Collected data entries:

::::

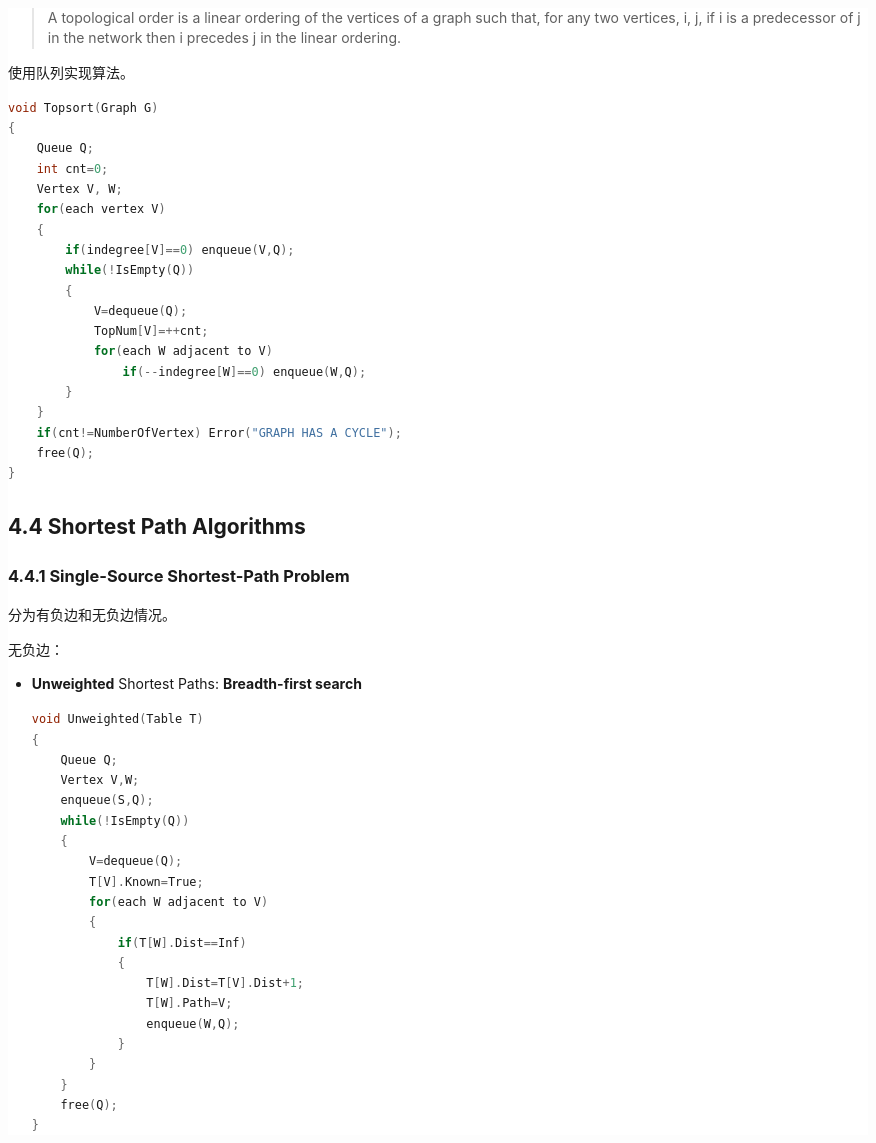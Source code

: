 > A topological order is a linear ordering of the vertices of a graph such that, for any two vertices, i, j, if i is a predecessor of j in the network then i precedes j in the linear ordering.

使用队列实现算法。

```c
void Topsort(Graph G)
{
    Queue Q;
    int cnt=0;
    Vertex V, W;
    for(each vertex V)
    {
        if(indegree[V]==0) enqueue(V,Q);
        while(!IsEmpty(Q))
        {
            V=dequeue(Q);
            TopNum[V]=++cnt;
            for(each W adjacent to V)
                if(--indegree[W]==0) enqueue(W,Q);
        }
    }
    if(cnt!=NumberOfVertex) Error("GRAPH HAS A CYCLE");
    free(Q);
}
```

## 4.4 Shortest Path Algorithms

### 4.4.1 Single-Source Shortest-Path Problem

分为有负边和无负边情况。

无负边：

- **Unweighted** Shortest Paths: **Breadth-first search**

  ```c
  void Unweighted(Table T)
  {
      Queue Q;
      Vertex V,W;
      enqueue(S,Q);
      while(!IsEmpty(Q))
      {
          V=dequeue(Q);
          T[V].Known=True;
          for(each W adjacent to V)
          {
              if(T[W].Dist==Inf)
              {
                  T[W].Dist=T[V].Dist+1;
                  T[W].Path=V;
                  enqueue(W,Q);
              }
          }
      }
      free(Q);
  }
  ```
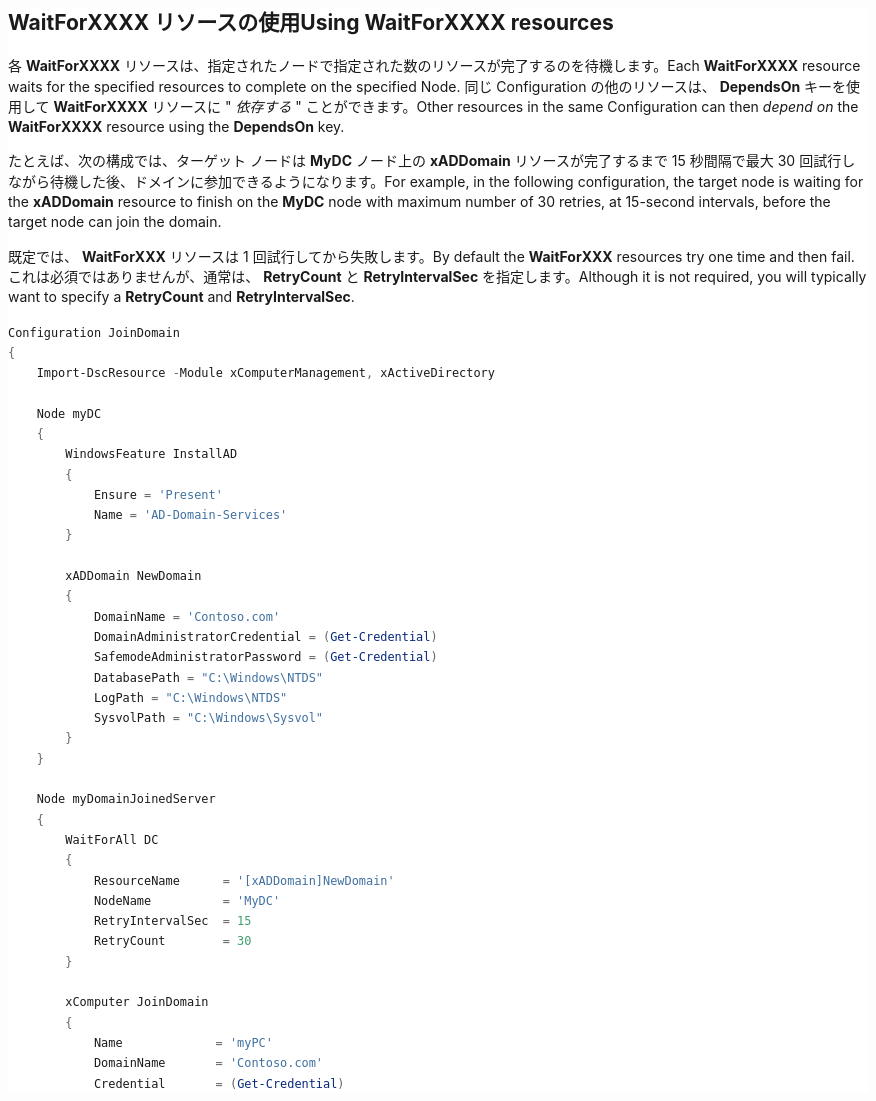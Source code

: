## <a name="using-waitforxxxx-resources"></a><span data-ttu-id="b6d37-136">WaitForXXXX リソースの使用</span><span class="sxs-lookup"><span data-stu-id="b6d37-136">Using WaitForXXXX resources</span></span>

<span data-ttu-id="b6d37-137">各 **WaitForXXXX** リソースは、指定されたノードで指定された数のリソースが完了するのを待機します。</span><span class="sxs-lookup"><span data-stu-id="b6d37-137">Each **WaitForXXXX** resource waits for the specified resources to complete on the specified Node.</span></span>
<span data-ttu-id="b6d37-138">同じ Configuration の他のリソースは、 **DependsOn** キーを使用して **WaitForXXXX** リソースに " *依存する* " ことができます。</span><span class="sxs-lookup"><span data-stu-id="b6d37-138">Other resources in the same Configuration can then *depend on* the **WaitForXXXX** resource using the **DependsOn** key.</span></span>

<span data-ttu-id="b6d37-139">たとえば、次の構成では、ターゲット ノードは **MyDC** ノード上の **xADDomain** リソースが完了するまで 15 秒間隔で最大 30 回試行しながら待機した後、ドメインに参加できるようになります。</span><span class="sxs-lookup"><span data-stu-id="b6d37-139">For example, in the following configuration, the target node is waiting for the **xADDomain** resource to finish on the **MyDC** node with maximum number of 30 retries, at 15-second intervals, before the target node can join the domain.</span></span>

<span data-ttu-id="b6d37-140">既定では、 **WaitForXXX** リソースは 1 回試行してから失敗します。</span><span class="sxs-lookup"><span data-stu-id="b6d37-140">By default the **WaitForXXX** resources try one time and then fail.</span></span> <span data-ttu-id="b6d37-141">これは必須ではありませんが、通常は、 **RetryCount** と **RetryIntervalSec** を指定します。</span><span class="sxs-lookup"><span data-stu-id="b6d37-141">Although it is not required, you will typically want to specify a **RetryCount** and **RetryIntervalSec**.</span></span>

```powershell
Configuration JoinDomain
{
    Import-DscResource -Module xComputerManagement, xActiveDirectory

    Node myDC
    {
        WindowsFeature InstallAD
        {
            Ensure = 'Present'
            Name = 'AD-Domain-Services'
        }

        xADDomain NewDomain
        {
            DomainName = 'Contoso.com'
            DomainAdministratorCredential = (Get-Credential)
            SafemodeAdministratorPassword = (Get-Credential)
            DatabasePath = "C:\Windows\NTDS"
            LogPath = "C:\Windows\NTDS"
            SysvolPath = "C:\Windows\Sysvol"
        }
    }

    Node myDomainJoinedServer
    {
        WaitForAll DC
        {
            ResourceName      = '[xADDomain]NewDomain'
            NodeName          = 'MyDC'
            RetryIntervalSec  = 15
            RetryCount        = 30
        }

        xComputer JoinDomain
        {
            Name             = 'myPC'
            DomainName       = 'Contoso.com'
            Credential       = (Get-Credential)
```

::::

Only the text of the records belongs in the answer; reproduce it verbatim, with no pictures.

Source code

: > A topological order is a linear ordering of the vertices of a graph such that, for any two vertices, i, j, if i is a predecessor of j in the network then i precedes j in the linear ordering.

使用队列实现算法。

```c
void Topsort(Graph G)
{
    Queue Q;
    int cnt=0;
    Vertex V, W;
    for(each vertex V)
    {
        if(indegree[V]==0) enqueue(V,Q);
        while(!IsEmpty(Q))
        {
            V=dequeue(Q);
            TopNum[V]=++cnt;
            for(each W adjacent to V)
                if(--indegree[W]==0) enqueue(W,Q);
        }
    }
    if(cnt!=NumberOfVertex) Error("GRAPH HAS A CYCLE");
    free(Q);
}
```

## 4.4 Shortest Path Algorithms

### 4.4.1 Single-Source Shortest-Path Problem

分为有负边和无负边情况。

无负边：

- **Unweighted** Shortest Paths: **Breadth-first search**

  ```c
  void Unweighted(Table T)
  {
      Queue Q;
      Vertex V,W;
      enqueue(S,Q);
      while(!IsEmpty(Q))
      {
          V=dequeue(Q);
          T[V].Known=True;
          for(each W adjacent to V)
          {
              if(T[W].Dist==Inf)
              {
                  T[W].Dist=T[V].Dist+1;
                  T[W].Path=V;
                  enqueue(W,Q);
              }
          }
      }
      free(Q);
  }
  ```
Source code

:## <a name="using-waitforxxxx-resources"></a><span data-ttu-id="b6d37-136">WaitForXXXX リソースの使用</span><span class="sxs-lookup"><span data-stu-id="b6d37-136">Using WaitForXXXX resources</span></span>

<span data-ttu-id="b6d37-137">各 **WaitForXXXX** リソースは、指定されたノードで指定された数のリソースが完了するのを待機します。</span><span class="sxs-lookup"><span data-stu-id="b6d37-137">Each **WaitForXXXX** resource waits for the specified resources to complete on the specified Node.</span></span>
<span data-ttu-id="b6d37-138">同じ Configuration の他のリソースは、 **DependsOn** キーを使用して **WaitForXXXX** リソースに " *依存する* " ことができます。</span><span class="sxs-lookup"><span data-stu-id="b6d37-138">Other resources in the same Configuration can then *depend on* the **WaitForXXXX** resource using the **DependsOn** key.</span></span>

<span data-ttu-id="b6d37-139">たとえば、次の構成では、ターゲット ノードは **MyDC** ノード上の **xADDomain** リソースが完了するまで 15 秒間隔で最大 30 回試行しながら待機した後、ドメインに参加できるようになります。</span><span class="sxs-lookup"><span data-stu-id="b6d37-139">For example, in the following configuration, the target node is waiting for the **xADDomain** resource to finish on the **MyDC** node with maximum number of 30 retries, at 15-second intervals, before the target node can join the domain.</span></span>

<span data-ttu-id="b6d37-140">既定では、 **WaitForXXX** リソースは 1 回試行してから失敗します。</span><span class="sxs-lookup"><span data-stu-id="b6d37-140">By default the **WaitForXXX** resources try one time and then fail.</span></span> <span data-ttu-id="b6d37-141">これは必須ではありませんが、通常は、 **RetryCount** と **RetryIntervalSec** を指定します。</span><span class="sxs-lookup"><span data-stu-id="b6d37-141">Although it is not required, you will typically want to specify a **RetryCount** and **RetryIntervalSec**.</span></span>

```powershell
Configuration JoinDomain
{
    Import-DscResource -Module xComputerManagement, xActiveDirectory

    Node myDC
    {
        WindowsFeature InstallAD
        {
            Ensure = 'Present'
            Name = 'AD-Domain-Services'
        }

        xADDomain NewDomain
        {
            DomainName = 'Contoso.com'
            DomainAdministratorCredential = (Get-Credential)
            SafemodeAdministratorPassword = (Get-Credential)
            DatabasePath = "C:\Windows\NTDS"
            LogPath = "C:\Windows\NTDS"
            SysvolPath = "C:\Windows\Sysvol"
        }
    }

    Node myDomainJoinedServer
    {
        WaitForAll DC
        {
            ResourceName      = '[xADDomain]NewDomain'
            NodeName          = 'MyDC'
            RetryIntervalSec  = 15
            RetryCount        = 30
        }

        xComputer JoinDomain
        {
            Name             = 'myPC'
            DomainName       = 'Contoso.com'
            Credential       = (Get-Credential)
```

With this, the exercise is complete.